ENTREVISTA - AUGUSTO BOAL
Fonte Carta Maior, 10/11/2006
Foto da internet |
A mundialização do Teatro do Oprimido
Presente em mais de 50
países, o Teatro do Oprimido elevou Augusto Boal ao panteão dos grandes
teatrólogos sociais de todos os tempos, eternizando-o ao lado de nomes como
Brecht e Stanislawsky. Na primeira parte desta entrevista exclusiva, Boal fala
da dissiminação mundial de seu trabalho.
Eduardo
Carvalho - Carta Maior
Carioca de nascença, aos 75
anos, o cidadão do mundo Augusto Boal permanece no Rio de Janeiro irradiando
para todo o planeta os germens e frutos de seu maior projeto: o Teatro do
Oprimido, um conjunto conceitual de técnicas que transformam o espectador em
protagonista do espetáculo, profundamente envolvido com a trama de sua própria
existência, mais intensamente com os condicionantes sócio-econômicos de sua
situação. Um trabalho libertário que se globaliza não por modismo ou estratégia
de bom empreendimento, mas por necessidade de atuar em todos os lugares onde a
arte ainda possa significar libertação de amarras da consciência do ser sobre
si e sobre sua condição no mundo.
A dimensão cosmopolita de seu
teatro já data dos quinze anos, entre 1971 e 1986, em que esteve no exílio
político. Nesta fase, Boal desenvolveu as experiências teatrais que lhe
renderiam o reconhecimento internacional do público, da crítica, dos estudiosos
e do meio teatral. Elevado ao status de recriador do Teatro Político, assumiu
lugar definitivo na galeria de nomes mundialmente reconhecidos na área como
Brecht e Stanislawsky, exatamente por fazer aquilo com que Brecht apenas sonhou
e escreveu: um teatro alegre e instrutivo. Isso de acordo com The Drama Review
e com o The Guardian, ambos citados no verbete a seu respeito na Wikpédia.

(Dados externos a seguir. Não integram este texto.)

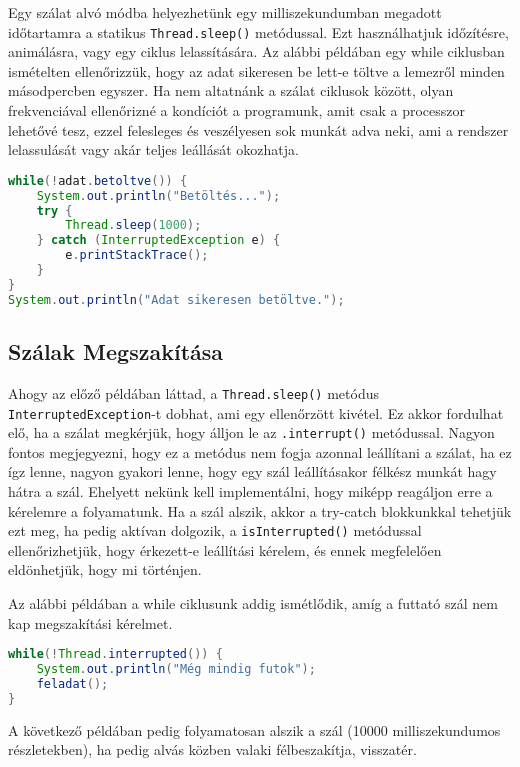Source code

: \documentclass{article}
\let\l\lstinline
\begin{document}
Egy szálat alvó módba helyezhetünk egy milliszekundumban megadott időtartamra a statikus
	\l{Thread.sleep()} metódussal. Ezt használhatjuk időzítésre, animálásra, vagy egy ciklus lelassítására. Az alábbi példában egy while ciklusban ismételten ellenőrizzük, hogy az adat sikeresen be lett-e töltve a lemezről minden másodpercben egyszer. Ha nem altatnánk a szálat ciklusok között, olyan frekvenciával ellenőrizné a kondíciót a programunk, amit csak a processzor lehetővé tesz, ezzel felesleges és veszélyesen sok munkát adva neki, ami a rendszer lelassulását vagy akár teljes leállását okozhatja.

	\begin{lstlisting}[language=Java, caption=Szál altatása ciklusok között]
while(!adat.betoltve()) {
    System.out.println("Betöltés...");
 	try {
		Thread.sleep(1000);
	} catch (InterruptedException e) {
		e.printStackTrace();
	}
}
System.out.println("Adat sikeresen betöltve.");
	\end{lstlisting}

	\subsection{Szálak Megszakítása}

Ahogy az előző példában láttad, a \l{Thread.sleep()} metódus \l{InterruptedException}-t dobhat, ami egy ellenőrzött kivétel. Ez akkor fordulhat elő, ha a szálat megkérjük, hogy álljon le az \l{.interrupt()} metódussal. Nagyon fontos megjegyezni, hogy ez a metódus nem fogja azonnal leállítani a szálat, ha ez ígz lenne, nagyon gyakori lenne, hogy egy szál leállításakor félkész munkát hagy hátra a szál. Ehelyett nekünk kell implementálni, hogy miképp reagáljon erre a kérelemre a folyamatunk. Ha a szál alszik, akkor a try-catch blokkunkkal tehetjük ezt meg, ha pedig aktívan dolgozik, a \l{isInterrupted()} metódussal ellenőrizhetjük, hogy érkezett-e leállítási kérelem, és ennek megfelelően eldönhetjük, hogy mi történjen.

Az alábbi példában a while ciklusunk addig ismétlődik, amíg a futtató szál nem kap megszakítási kérelmet.

\begin{lstlisting}[language=Java, caption=Szál futtatása megszakításig]
while(!Thread.interrupted()) {
	System.out.println("Még mindig futok");
	feladat();
}
\end{lstlisting}

	\newpage

A következő példában pedig folyamatosan alszik a szál (10000 milliszekundumos részletekben), ha pedig alvás közben valaki félbeszakítja, visszatér.
\end{document}
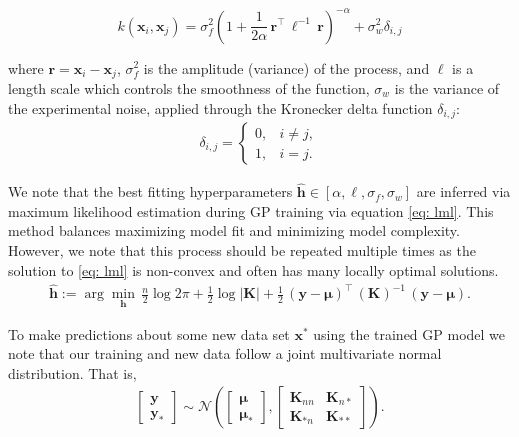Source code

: \documentclass[journal=jacsat,manuscript=article]{achemso}
\newcommand{\xvec}{\ensuremath{\mathbf{x}}}
\begin{document}
\begin{equation}
    k(\xvec_i,\xvec_j) = \sigma_f^2 \left(1 +\frac{1}{2 \alpha} \,\mathbf{r}^\intercal \,{\ell}^{-1} \,\mathbf{r} \right)^{-\alpha} + \sigma_w^2\delta_{i,j}
    \label{kernel_final}
\end{equation}

\noindent where  $\mathbf{r} = \xvec_i - \xvec_j$, $\sigma_f^2$ is the amplitude (variance) of the process, and $\ell$ is a length scale which controls the smoothness of the function, $\sigma_w$ is the variance of the experimental noise, applied through the Kronecker delta function $\delta_{i,j}$:
\begin{gather*}
    \delta_{i,j} = 
    \begin{cases}
        0, & i\neq j,\\
        1, & i= j.
    \end{cases}
\end{gather*}

We note that the best fitting hyperparameters $\hat{\mathbf{h}} \in [\alpha, \ell, \sigma_{f}, \sigma_{w}]$ are inferred via maximum likelihood estimation during GP training via equation \eqref{eq: lml}. This method balances maximizing model fit and minimizing model complexity. However, we note that this process should be repeated multiple times as the solution to \eqref{eq: lml} is non-convex and often has many locally optimal solutions. 
\begin{gather}
    \hat{\mathbf{h}} := \arg \min_{\mathbf{h}} \, \frac{n}{2}\log{2\pi} + \frac{1}{2}\log{|\mathbf{K}|} +  \frac{1}{2}\,(\mathbf{y}-\boldsymbol{\mu})^\intercal \, (\mathbf{K})^{-1}\,(\mathbf{y}-\boldsymbol{\mu}). \label{eq: lml}
\end{gather}

To make predictions about some new data set $\xvec^*$ using the trained GP model we note that our training and new data follow a joint multivariate normal distribution. That is,
\begin{gather*}
    \begin{bmatrix}
        \mathbf{y} \\
        \mathbf{y}_*
    \end{bmatrix}
    \sim 
    \mathcal{N}\left(
    \begin{bmatrix}
        \boldsymbol{\mu}\\
        \boldsymbol{\mu}_*
    \end{bmatrix},
    \begin{bmatrix}
        \mathbf{K}_{nn} & \mathbf{K}_{n*} \\
        \mathbf{K}_{*n} & \mathbf{K}_{**}
    \end{bmatrix} \right).
\end{gather*}
\end{document}
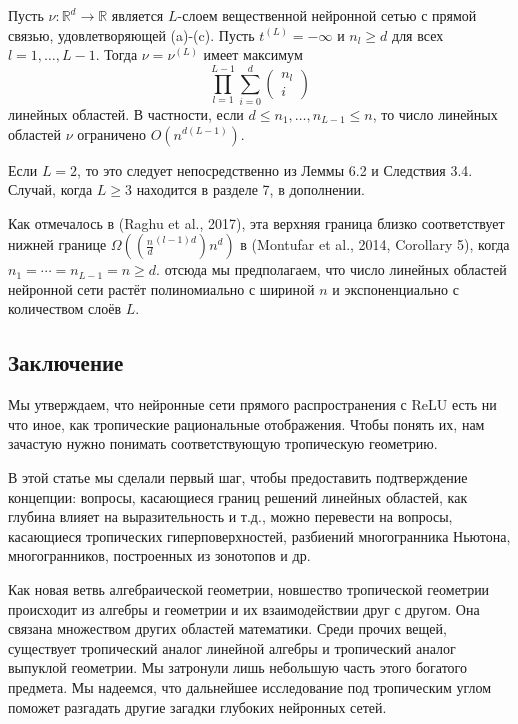 \documentclass[russian]{lecture-notes}
\begin{document}
		\begin{Theorem}
			Пусть $\nu : \mathbb{R}^d \rightarrow \mathbb{R}$ является $L$-слоем вещественной нейронной сетью с прямой связью, удовлетворяющей (a)-(c). Пусть $t^{(L)} = -\infty$ и $n_l \geq d$ для всех $l = 1,\dots,L-1$. Тогда $\nu = \nu^{(L)}$ имеет максимум
			\[
				\prod\limits_{l=1}^{L-1}\sum\limits_{i = 0}^{d} \begin{pmatrix}
				n_l\\
				i
				\end{pmatrix}
			\]
			линейных областей. В частности, если $d\leq n_1,\dots ,n_{L-1} \leq n$, то число линейных областей $\nu$ ограничено $O(n^{d(L-1)})$.
		\end{Theorem}
		
		\begin{Proof}
			Если $L = 2$, то это следует непосредственно из Леммы 6.2 и Следствия 3.4. Случай, когда $L \geq 3$ находится в разделе 7, в дополнении.
		\end{Proof}
	
	Как отмечалось в (Raghu et al., 2017), эта верхняя граница близко соответствует нижней границе $\Omega ((\frac{n}{d}^{(l-1)d})  n^d)$ в (Montufar et al., 2014, Corollary 5), когда $n_1 = \cdots = n_{L-1} = n \geq d$. отсюда мы предполагаем, что число линейных областей нейронной сети растёт полиномиально с шириной $n$ и экспоненциально с количеством слоёв $L$.
	
	\subsection{Заключение}
	
	Мы утверждаем, что нейронные сети прямого распространения с ReLU есть ни что иное, как тропические рациональные отображения. Чтобы понять их, нам зачастую нужно понимать соответствующую тропическую геометрию.
	
	В этой статье мы сделали первый шаг, чтобы предоставить подтверждение концепции: вопросы, касающиеся границ решений линейных областей, как глубина влияет на выразительность и т.д., можно перевести на вопросы, касающиеся тропических гиперповерхностей, разбиений многогранника Ньютона, многогранников, построенных из зонотопов и др.
	
	Как новая ветвь алгебраической геометрии, новшество тропической геометрии происходит из алгебры и геометрии и их взаимодействии друг с другом. Она связана множеством других областей математики. Среди прочих вещей, существует тропический аналог линейной алгебры и тропический аналог выпуклой геометрии. Мы затронули лишь небольшую часть этого богатого предмета. Мы надеемся, что дальнейшее исследование под тропическим углом поможет разгадать другие загадки глубоких нейронных сетей.
	
\end{document}
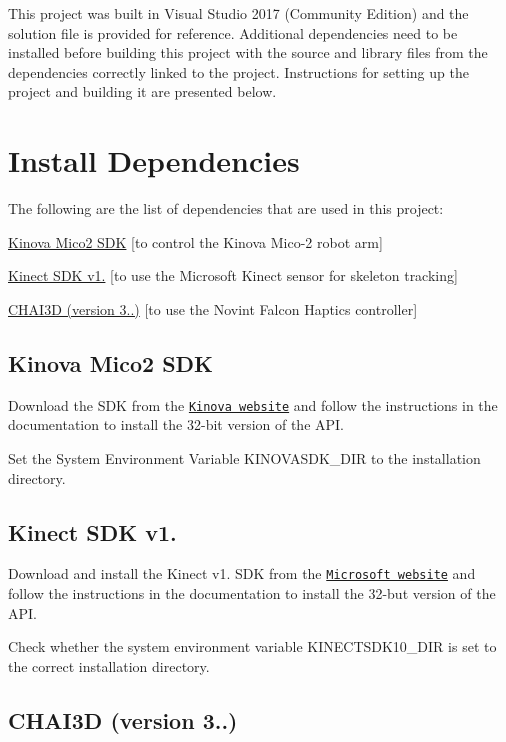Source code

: This project was built in Visual Studio 2017 (Community Edition) and the solution file is provided for reference. Additional dependencies need to be installed before building this project with the source and library files from the dependencies correctly linked to the project. Instructions for setting up the project and building it are presented below.\hypertarget{install_install_dependencies}{}\section{Install Dependencies}\label{install_install_dependencies}
The following are the list of dependencies that are used in this project\+:
\begin{DoxyItemize}
\item \hyperlink{install_kinova_sdk}{Kinova Mico2 S\+DK} \mbox{[}to control the Kinova Mico-\/2 robot arm\mbox{]}
\item \hyperlink{install_kinect_sdk}{Kinect S\+DK v1.} \mbox{[}to use the Microsoft Kinect sensor for skeleton tracking\mbox{]}
\item \hyperlink{install_chai3d_sdk}{C\+H\+A\+I3D (version 3..)} \mbox{[}to use the Novint Falcon Haptics controller\mbox{]}
\end{DoxyItemize}\hypertarget{install_kinova_sdk}{}\subsection{Kinova Mico2 S\+DK}\label{install_kinova_sdk}

\begin{DoxyEnumerate}
\item Download the S\+DK from the \href{https://www.kinovarobotics.com/en/knowledge-hub/all-kinova-products}{\tt Kinova website} and follow the instructions in the documentation to install the 32-\/bit version of the A\+PI.
\item Set the System Environment Variable K\+I\+N\+O\+V\+A\+S\+D\+K\+\_\+\+D\+IR to the installation directory.
\end{DoxyEnumerate}\hypertarget{install_kinect_sdk}{}\subsection{Kinect S\+D\+K v1.}\label{install_kinect_sdk}

\begin{DoxyEnumerate}
\item Download and install the Kinect v1. S\+DK from the \href{https://www.microsoft.com/en-us/download/details.aspx?id=40278}{\tt Microsoft website} and follow the instructions in the documentation to install the 32-\/but version of the A\+PI.
\item Check whether the system environment variable K\+I\+N\+E\+C\+T\+S\+D\+K10\+\_\+\+D\+IR is set to the correct installation directory.
\end{DoxyEnumerate}\hypertarget{install_chai3d_sdk}{}\subsection{C\+H\+A\+I3\+D (version 3..)}\label{install_chai3d_sdk}


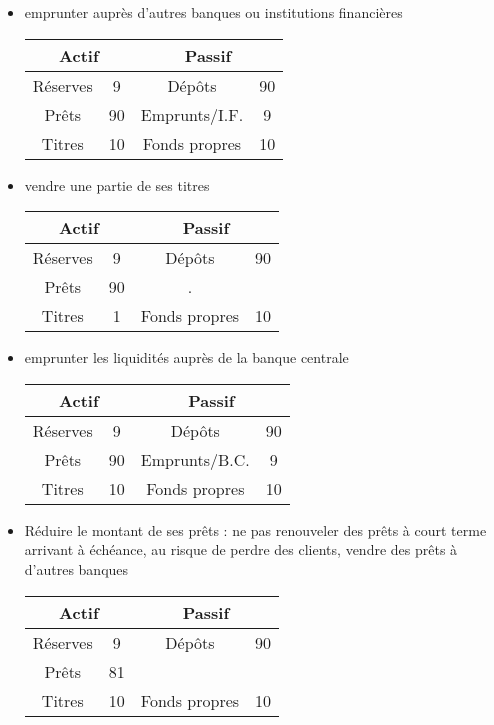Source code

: 	\begin{itemize}
		\item emprunter auprès d'autres banques ou institutions financières
		
\begin{center}
\begin{tabular}{|c|c|c|c|}
\hline 
\multicolumn{2}{|c|}{Actif} & \multicolumn{2}{|c|}{Passif} \\
\hline 
Réserves & 9 & Dépôts & 90 \\ 
\hline 
Prêts & 90 & Emprunts/I.F. & 9 \\ 
\hline 
Titres & 10 & Fonds propres & 10 \\ 
\hline 
\end{tabular} 
\end{center}		
				
		\item vendre une partie de ses titres
		
		\begin{center}
\begin{tabular}{|c|c|c|c|}
\hline 
\multicolumn{2}{|c|}{Actif} & \multicolumn{2}{|c|}{Passif} \\
\hline 
Réserves & 9 & Dépôts & 90 \\ 
\hline 
Prêts & 90 &  . &   \\ 
\hline 
Titres & 1 & Fonds propres & 10 \\ 
\hline 
\end{tabular} 
\end{center}

		\item emprunter les liquidités auprès de la banque centrale
		
\begin{center}
\begin{tabular}{|c|c|c|c|}
\hline 
\multicolumn{2}{|c|}{Actif} & \multicolumn{2}{|c|}{Passif} \\
\hline 
Réserves & 9 & Dépôts & 90 \\ 
\hline 
Prêts & 90 & Emprunts/B.C. & 9 \\ 
\hline 
Titres & 10 & Fonds propres & 10 \\ 
\hline 
\end{tabular} 
\end{center}		
		
		\item Réduire le montant de ses prêts : ne pas renouveler des prêts à court terme arrivant à échéance, au risque de perdre des clients, vendre des prêts 
à d'autres banques 

\begin{center}
\begin{tabular}{|c|c|c|c|}
\hline 
\multicolumn{2}{|c|}{Actif} & \multicolumn{2}{|c|}{Passif} \\
\hline 
Réserves & 9 & Dépôts & 90 \\ 
\hline 
Prêts & 81 &  &   \\ 
\hline 
Titres & 10 & Fonds propres & 10 \\ 
\hline 
\end{tabular} 
\end{center}
	\end{itemize}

Augusto Boal, que acaba de
regressar da Índia, onde esteve criando a Federação Indiana de Teatro do
Oprimido, falou com exclusividade por telefone com Carta Maior. Publicamos hoje
a primeira parte desta conversa que trata da experiência na Índia e da
disseminação do trabalho do Teatro do Oprimido pelo mundo. Na segunda parte,
que publicaremos na segunda-feira, 13 de novembro, Boal avaliou o mandato do
Ministro Gilberto Gil à frente do Ministério da Cultura e falou de suas
expectativas em relação ao segundo mandato do presidente Lula.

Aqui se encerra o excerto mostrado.